In your example, the objectLock
ensures that all callers (to that instance) are locking against the same object, which is important - but without the ugliness of locking on this
(which is how the C# compiler used to work).
--
Update: your example shows code that is necessary before C# 4.0, access to a field-like-event inside the type talked directly to the field: the normal field-like-event locking was not respected. This was changed in C# 4.0; you can now (in C# 4.0) safely re-write this as:
public class Shape : IDrawingObject, IShape
{
// Create an event for each interface event
event EventHandler PreDrawEvent;
event EventHandler PostDrawEvent;
event EventHandler IDrawingObject.OnDraw
{
add { PreDrawEvent += value; }
remove { PreDrawEvent -= value; }
}
}
All the correct behaviour is then followed.
Upvotes: 7
Reputation: 942227
Any private reference type member will do the job. As long as it is private and never gets reassigned. Which knocks a delegate object out of the running, you definitely don't want to see a lock fail to do its job simply because client code that you don't control assigns an event handler. Extremely hard to debug.

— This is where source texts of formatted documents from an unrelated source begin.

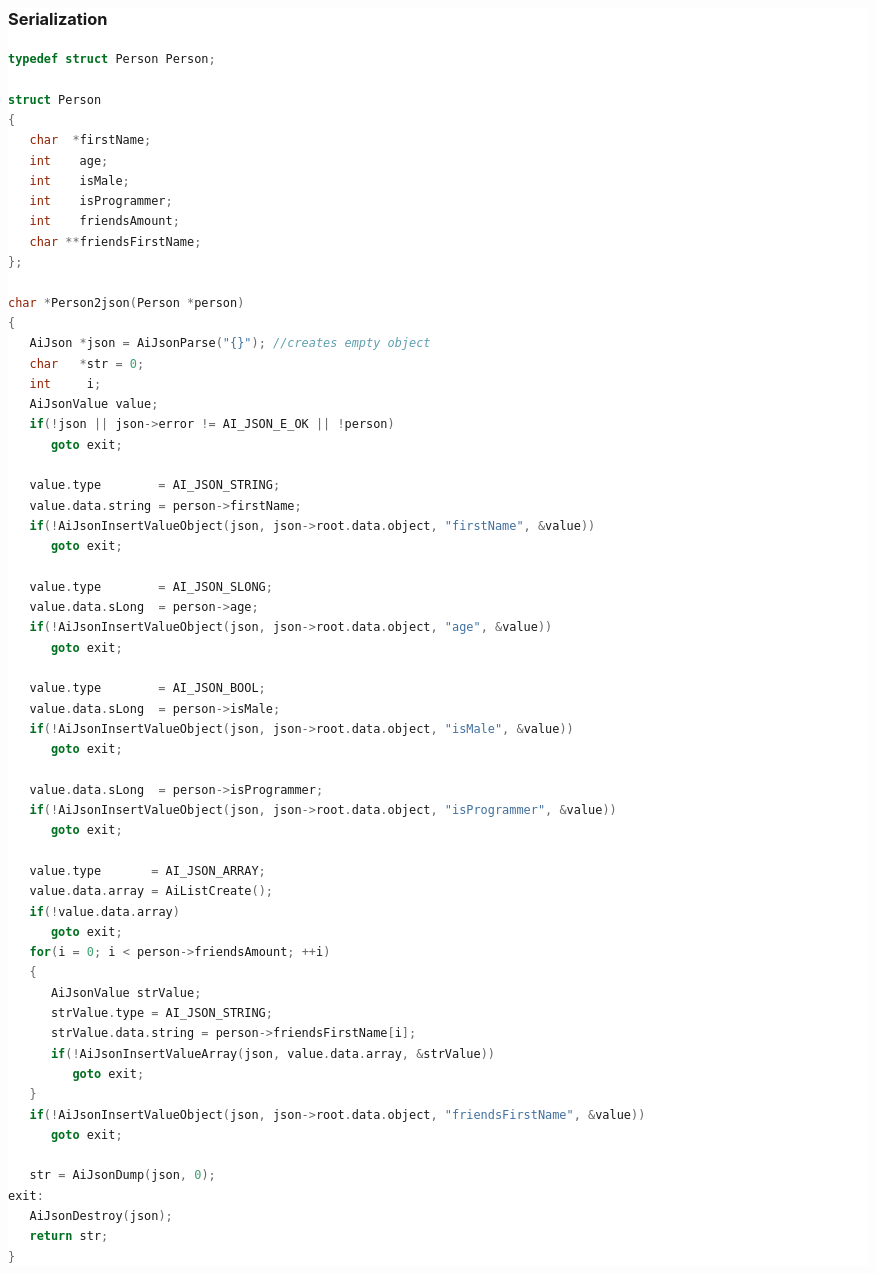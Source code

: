 
### Serialization

```C
typedef struct Person Person;

struct Person
{
   char  *firstName;
   int    age;
   int    isMale;
   int    isProgrammer;
   int    friendsAmount;
   char **friendsFirstName;
};

char *Person2json(Person *person)
{
   AiJson *json = AiJsonParse("{}"); //creates empty object
   char   *str = 0;
   int     i;
   AiJsonValue value;
   if(!json || json->error != AI_JSON_E_OK || !person)
      goto exit;

   value.type        = AI_JSON_STRING;
   value.data.string = person->firstName;
   if(!AiJsonInsertValueObject(json, json->root.data.object, "firstName", &value))
      goto exit;

   value.type        = AI_JSON_SLONG;
   value.data.sLong  = person->age;
   if(!AiJsonInsertValueObject(json, json->root.data.object, "age", &value))
      goto exit;

   value.type        = AI_JSON_BOOL;
   value.data.sLong  = person->isMale;
   if(!AiJsonInsertValueObject(json, json->root.data.object, "isMale", &value))
      goto exit;

   value.data.sLong  = person->isProgrammer;
   if(!AiJsonInsertValueObject(json, json->root.data.object, "isProgrammer", &value))
      goto exit;

   value.type       = AI_JSON_ARRAY;
   value.data.array = AiListCreate();
   if(!value.data.array)
      goto exit;
   for(i = 0; i < person->friendsAmount; ++i)
   {
      AiJsonValue strValue;
      strValue.type = AI_JSON_STRING;
      strValue.data.string = person->friendsFirstName[i];
      if(!AiJsonInsertValueArray(json, value.data.array, &strValue))
         goto exit;
   }
   if(!AiJsonInsertValueObject(json, json->root.data.object, "friendsFirstName", &value))
      goto exit;

   str = AiJsonDump(json, 0);
exit:
   AiJsonDestroy(json);
   return str;
}
```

Using private members that do another job is not something that scales well. If you find out you need to lock another region of code while refactoring or debugging, you'll need to find another private member. Which is where things can turn sour quickly: you might pick the same private member again. Deadlock knocking on the door.
This doesn't happen if you dedicate a lock object to a specific set of shared variables that need to be protected. Allows you to give it a good name too.
Upvotes: 2
Reputation: 1039398
It is recommended to lock on a private static field because this ensures that multiple threads trying to access the lock in parallel will be blocked. Locking on the instance of the class itself (lock(this)
) or some instance field could be problematic because if two threads call the method on two different instances of the object they will be able to simultaneously enter the lock statement.